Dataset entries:
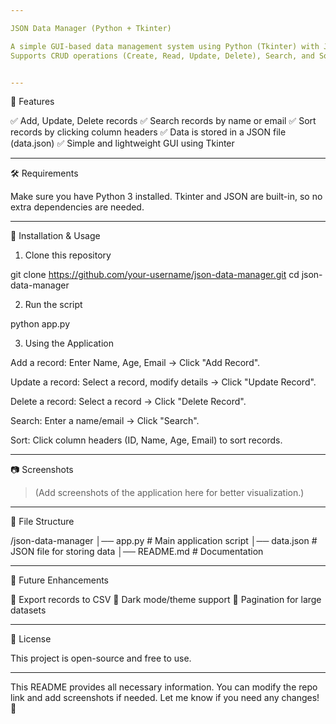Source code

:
```yaml
---

JSON Data Manager (Python + Tkinter)

A simple GUI-based data management system using Python (Tkinter) with JSON storage.
Supports CRUD operations (Create, Read, Update, Delete), Search, and Sorting.


---
```


📌 Features

✅ Add, Update, Delete records
✅ Search records by name or email
✅ Sort records by clicking column headers
✅ Data is stored in a JSON file (data.json)
✅ Simple and lightweight GUI using Tkinter


---

🛠️ Requirements

Make sure you have Python 3 installed. Tkinter and JSON are built-in, so no extra dependencies are needed.


---

🚀 Installation & Usage

1. Clone this repository

git clone https://github.com/your-username/json-data-manager.git
cd json-data-manager


2. Run the script

python app.py


3. Using the Application

Add a record: Enter Name, Age, Email → Click "Add Record".

Update a record: Select a record, modify details → Click "Update Record".

Delete a record: Select a record → Click "Delete Record".

Search: Enter a name/email → Click "Search".

Sort: Click column headers (ID, Name, Age, Email) to sort records.





---

📷 Screenshots

> (Add screenshots of the application here for better visualization.)




---

📂 File Structure

/json-data-manager
│── app.py          # Main application script
│── data.json       # JSON file for storing data
│── README.md       # Documentation


---

🔧 Future Enhancements

🚀 Export records to CSV
🌙 Dark mode/theme support
📜 Pagination for large datasets


---

📜 License

This project is open-source and free to use.


---

This README provides all necessary information. You can modify the repo link and add screenshots if needed. Let me know if you need any changes! 🚀

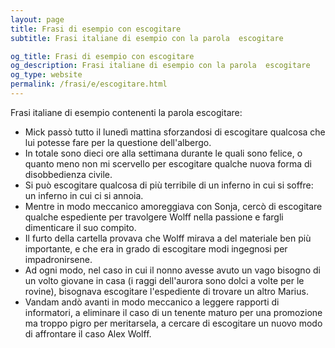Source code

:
 ```yaml
---
layout: page
title: Frasi di esempio con escogitare 
subtitle: Frasi italiane di esempio con la parola  escogitare

og_title: Frasi di esempio con escogitare 
og_description: Frasi italiane di esempio con la parola  escogitare
og_type: website
permalink: /frasi/e/escogitare.html
---
```


Frasi italiane di esempio contenenti la parola escogitare:


- Mick passò tutto il lunedì mattina sforzandosi di escogitare qualcosa che lui potesse fare per la questione dell'albergo.
- In totale sono dieci ore alla settimana durante le quali sono felice, o quanto meno non mi scervello per escogitare qualche nuova forma di disobbedienza civile.
- Si può escogitare qualcosa di più terribile di un inferno in cui si soffre: un inferno in cui ci si annoia.
- Mentre in modo meccanico amoreggiava con Sonja, cercò di escogitare qualche espediente per travolgere Wolff nella passione e fargli dimenticare il suo compito.
- Il furto della cartella provava che Wolff mirava a del materiale ben più importante, e che era in grado di escogitare modi ingegnosi per impadronirsene.
- Ad ogni modo, nel caso in cui il nonno avesse avuto un vago bisogno di un volto giovane in casa (i raggi dell'aurora sono dolci a volte per le rovine), bisognava escogitare l'espediente di trovare un altro Marius.
- Vandam andò avanti in modo meccanico a leggere rapporti di informatori, a eliminare il caso di un tenente maturo per una promozione ma troppo pigro per meritarsela, a cercare di escogitare un nuovo modo di affrontare il caso Alex Wolff.
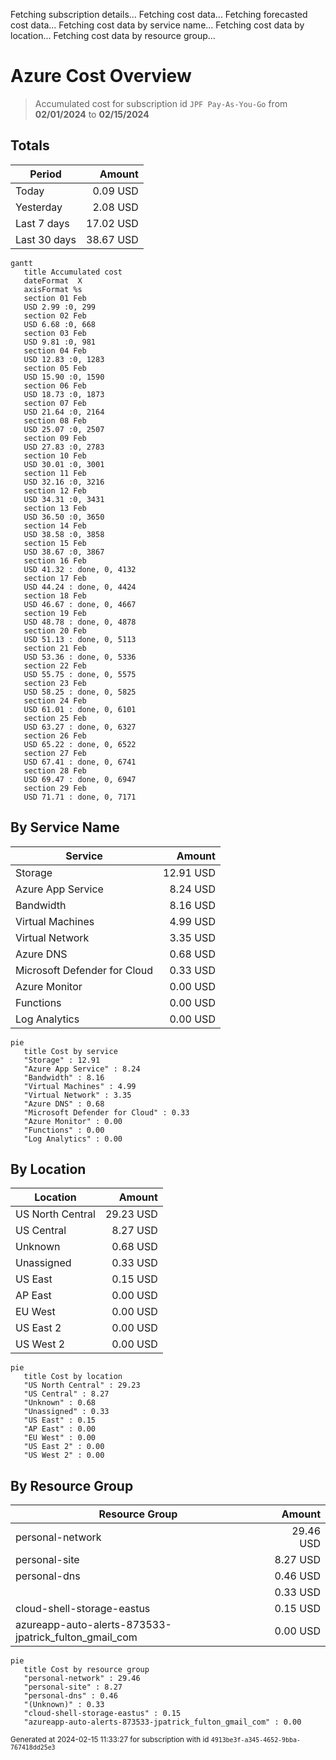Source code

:Fetching subscription details...
Fetching cost data...
Fetching forecasted cost data...
Fetching cost data by service name...
Fetching cost data by location...
Fetching cost data by resource group...
# Azure Cost Overview

> Accumulated cost for subscription id `JPF Pay-As-You-Go` from **02/01/2024** to **02/15/2024**

## Totals

|Period|Amount|
|---|---:|
|Today|0.09 USD|
|Yesterday|2.08 USD|
|Last 7 days|17.02 USD|
|Last 30 days|38.67 USD|

```mermaid
gantt
   title Accumulated cost
   dateFormat  X
   axisFormat %s
   section 01 Feb
   USD 2.99 :0, 299
   section 02 Feb
   USD 6.68 :0, 668
   section 03 Feb
   USD 9.81 :0, 981
   section 04 Feb
   USD 12.83 :0, 1283
   section 05 Feb
   USD 15.90 :0, 1590
   section 06 Feb
   USD 18.73 :0, 1873
   section 07 Feb
   USD 21.64 :0, 2164
   section 08 Feb
   USD 25.07 :0, 2507
   section 09 Feb
   USD 27.83 :0, 2783
   section 10 Feb
   USD 30.01 :0, 3001
   section 11 Feb
   USD 32.16 :0, 3216
   section 12 Feb
   USD 34.31 :0, 3431
   section 13 Feb
   USD 36.50 :0, 3650
   section 14 Feb
   USD 38.58 :0, 3858
   section 15 Feb
   USD 38.67 :0, 3867
   section 16 Feb
   USD 41.32 : done, 0, 4132
   section 17 Feb
   USD 44.24 : done, 0, 4424
   section 18 Feb
   USD 46.67 : done, 0, 4667
   section 19 Feb
   USD 48.78 : done, 0, 4878
   section 20 Feb
   USD 51.13 : done, 0, 5113
   section 21 Feb
   USD 53.36 : done, 0, 5336
   section 22 Feb
   USD 55.75 : done, 0, 5575
   section 23 Feb
   USD 58.25 : done, 0, 5825
   section 24 Feb
   USD 61.01 : done, 0, 6101
   section 25 Feb
   USD 63.27 : done, 0, 6327
   section 26 Feb
   USD 65.22 : done, 0, 6522
   section 27 Feb
   USD 67.41 : done, 0, 6741
   section 28 Feb
   USD 69.47 : done, 0, 6947
   section 29 Feb
   USD 71.71 : done, 0, 7171
```

## By Service Name

|Service|Amount|
|---|---:|
|Storage|12.91 USD|
|Azure App Service|8.24 USD|
|Bandwidth|8.16 USD|
|Virtual Machines|4.99 USD|
|Virtual Network|3.35 USD|
|Azure DNS|0.68 USD|
|Microsoft Defender for Cloud|0.33 USD|
|Azure Monitor|0.00 USD|
|Functions|0.00 USD|
|Log Analytics|0.00 USD|

```mermaid
pie
   title Cost by service
   "Storage" : 12.91
   "Azure App Service" : 8.24
   "Bandwidth" : 8.16
   "Virtual Machines" : 4.99
   "Virtual Network" : 3.35
   "Azure DNS" : 0.68
   "Microsoft Defender for Cloud" : 0.33
   "Azure Monitor" : 0.00
   "Functions" : 0.00
   "Log Analytics" : 0.00
```

## By Location

|Location|Amount|
|---|---:|
|US North Central|29.23 USD|
|US Central|8.27 USD|
|Unknown|0.68 USD|
|Unassigned|0.33 USD|
|US East|0.15 USD|
|AP East|0.00 USD|
|EU West|0.00 USD|
|US East 2|0.00 USD|
|US West 2|0.00 USD|

```mermaid
pie
   title Cost by location
   "US North Central" : 29.23
   "US Central" : 8.27
   "Unknown" : 0.68
   "Unassigned" : 0.33
   "US East" : 0.15
   "AP East" : 0.00
   "EU West" : 0.00
   "US East 2" : 0.00
   "US West 2" : 0.00
```

## By Resource Group

|Resource Group|Amount|
|---|---:|
|personal-network|29.46 USD|
|personal-site|8.27 USD|
|personal-dns|0.46 USD|
||0.33 USD|
|cloud-shell-storage-eastus|0.15 USD|
|azureapp-auto-alerts-873533-jpatrick_fulton_gmail_com|0.00 USD|

```mermaid
pie
   title Cost by resource group
   "personal-network" : 29.46
   "personal-site" : 8.27
   "personal-dns" : 0.46
   "(Unknown)" : 0.33
   "cloud-shell-storage-eastus" : 0.15
   "azureapp-auto-alerts-873533-jpatrick_fulton_gmail_com" : 0.00
```

<sup>Generated at 2024-02-15 11:33:27 for subscription with id `4913be3f-a345-4652-9bba-767418dd25e3`</sup>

What is being asked: Set down the entries exactly as they appear, with every picture left out.

Task answer:
Source code

:
```yaml
---

JSON Data Manager (Python + Tkinter)

A simple GUI-based data management system using Python (Tkinter) with JSON storage.
Supports CRUD operations (Create, Read, Update, Delete), Search, and Sorting.


---
```


📌 Features

✅ Add, Update, Delete records
✅ Search records by name or email
✅ Sort records by clicking column headers
✅ Data is stored in a JSON file (data.json)
✅ Simple and lightweight GUI using Tkinter


---

🛠️ Requirements

Make sure you have Python 3 installed. Tkinter and JSON are built-in, so no extra dependencies are needed.


---

🚀 Installation & Usage

1. Clone this repository

git clone https://github.com/your-username/json-data-manager.git
cd json-data-manager


2. Run the script

python app.py


3. Using the Application

Add a record: Enter Name, Age, Email → Click "Add Record".

Update a record: Select a record, modify details → Click "Update Record".

Delete a record: Select a record → Click "Delete Record".

Search: Enter a name/email → Click "Search".

Sort: Click column headers (ID, Name, Age, Email) to sort records.





---

📷 Screenshots

> (Add screenshots of the application here for better visualization.)




---

📂 File Structure

/json-data-manager
│── app.py          # Main application script
│── data.json       # JSON file for storing data
│── README.md       # Documentation


---

🔧 Future Enhancements

🚀 Export records to CSV
🌙 Dark mode/theme support
📜 Pagination for large datasets


---

📜 License

This project is open-source and free to use.


---

This README provides all necessary information. You can modify the repo link and add screenshots if needed. Let me know if you need any changes! 🚀

Source code

:
 ```yaml
---
layout: page
title: Frasi di esempio con escogitare 
subtitle: Frasi italiane di esempio con la parola  escogitare

og_title: Frasi di esempio con escogitare 
og_description: Frasi italiane di esempio con la parola  escogitare
og_type: website
permalink: /frasi/e/escogitare.html
---
```


Frasi italiane di esempio contenenti la parola escogitare:


- Mick passò tutto il lunedì mattina sforzandosi di escogitare qualcosa che lui potesse fare per la questione dell'albergo.
- In totale sono dieci ore alla settimana durante le quali sono felice, o quanto meno non mi scervello per escogitare qualche nuova forma di disobbedienza civile.
- Si può escogitare qualcosa di più terribile di un inferno in cui si soffre: un inferno in cui ci si annoia.
- Mentre in modo meccanico amoreggiava con Sonja, cercò di escogitare qualche espediente per travolgere Wolff nella passione e fargli dimenticare il suo compito.
- Il furto della cartella provava che Wolff mirava a del materiale ben più importante, e che era in grado di escogitare modi ingegnosi per impadronirsene.
- Ad ogni modo, nel caso in cui il nonno avesse avuto un vago bisogno di un volto giovane in casa (i raggi dell'aurora sono dolci a volte per le rovine), bisognava escogitare l'espediente di trovare un altro Marius.
- Vandam andò avanti in modo meccanico a leggere rapporti di informatori, a eliminare il caso di un tenente maturo per una promozione ma troppo pigro per meritarsela, a cercare di escogitare un nuovo modo di affrontare il caso Alex Wolff.
Source code

:Fetching subscription details...
Fetching cost data...
Fetching forecasted cost data...
Fetching cost data by service name...
Fetching cost data by location...
Fetching cost data by resource group...
# Azure Cost Overview

> Accumulated cost for subscription id `JPF Pay-As-You-Go` from **02/01/2024** to **02/15/2024**

## Totals

|Period|Amount|
|---|---:|
|Today|0.09 USD|
|Yesterday|2.08 USD|
|Last 7 days|17.02 USD|
|Last 30 days|38.67 USD|

```mermaid
gantt
   title Accumulated cost
   dateFormat  X
   axisFormat %s
   section 01 Feb
   USD 2.99 :0, 299
   section 02 Feb
   USD 6.68 :0, 668
   section 03 Feb
   USD 9.81 :0, 981
   section 04 Feb
   USD 12.83 :0, 1283
   section 05 Feb
   USD 15.90 :0, 1590
   section 06 Feb
   USD 18.73 :0, 1873
   section 07 Feb
   USD 21.64 :0, 2164
   section 08 Feb
   USD 25.07 :0, 2507
   section 09 Feb
   USD 27.83 :0, 2783
   section 10 Feb
   USD 30.01 :0, 3001
   section 11 Feb
   USD 32.16 :0, 3216
   section 12 Feb
   USD 34.31 :0, 3431
   section 13 Feb
   USD 36.50 :0, 3650
   section 14 Feb
   USD 38.58 :0, 3858
   section 15 Feb
   USD 38.67 :0, 3867
   section 16 Feb
   USD 41.32 : done, 0, 4132
   section 17 Feb
   USD 44.24 : done, 0, 4424
   section 18 Feb
   USD 46.67 : done, 0, 4667
   section 19 Feb
   USD 48.78 : done, 0, 4878
   section 20 Feb
   USD 51.13 : done, 0, 5113
   section 21 Feb
   USD 53.36 : done, 0, 5336
   section 22 Feb
   USD 55.75 : done, 0, 5575
   section 23 Feb
   USD 58.25 : done, 0, 5825
   section 24 Feb
   USD 61.01 : done, 0, 6101
   section 25 Feb
   USD 63.27 : done, 0, 6327
   section 26 Feb
   USD 65.22 : done, 0, 6522
   section 27 Feb
   USD 67.41 : done, 0, 6741
   section 28 Feb
   USD 69.47 : done, 0, 6947
   section 29 Feb
   USD 71.71 : done, 0, 7171
```

## By Service Name

|Service|Amount|
|---|---:|
|Storage|12.91 USD|
|Azure App Service|8.24 USD|
|Bandwidth|8.16 USD|
|Virtual Machines|4.99 USD|
|Virtual Network|3.35 USD|
|Azure DNS|0.68 USD|
|Microsoft Defender for Cloud|0.33 USD|
|Azure Monitor|0.00 USD|
|Functions|0.00 USD|
|Log Analytics|0.00 USD|

```mermaid
pie
   title Cost by service
   "Storage" : 12.91
   "Azure App Service" : 8.24
   "Bandwidth" : 8.16
   "Virtual Machines" : 4.99
   "Virtual Network" : 3.35
   "Azure DNS" : 0.68
   "Microsoft Defender for Cloud" : 0.33
   "Azure Monitor" : 0.00
   "Functions" : 0.00
   "Log Analytics" : 0.00
```

## By Location

|Location|Amount|
|---|---:|
|US North Central|29.23 USD|
|US Central|8.27 USD|
|Unknown|0.68 USD|
|Unassigned|0.33 USD|
|US East|0.15 USD|
|AP East|0.00 USD|
|EU West|0.00 USD|
|US East 2|0.00 USD|
|US West 2|0.00 USD|

```mermaid
pie
   title Cost by location
   "US North Central" : 29.23
   "US Central" : 8.27
   "Unknown" : 0.68
   "Unassigned" : 0.33
   "US East" : 0.15
   "AP East" : 0.00
   "EU West" : 0.00
   "US East 2" : 0.00
   "US West 2" : 0.00
```

## By Resource Group

|Resource Group|Amount|
|---|---:|
|personal-network|29.46 USD|
|personal-site|8.27 USD|
|personal-dns|0.46 USD|
||0.33 USD|
|cloud-shell-storage-eastus|0.15 USD|
|azureapp-auto-alerts-873533-jpatrick_fulton_gmail_com|0.00 USD|

```mermaid
pie
   title Cost by resource group
   "personal-network" : 29.46
   "personal-site" : 8.27
   "personal-dns" : 0.46
   "(Unknown)" : 0.33
   "cloud-shell-storage-eastus" : 0.15
   "azureapp-auto-alerts-873533-jpatrick_fulton_gmail_com" : 0.00
```

<sup>Generated at 2024-02-15 11:33:27 for subscription with id `4913be3f-a345-4652-9bba-767418dd25e3`</sup>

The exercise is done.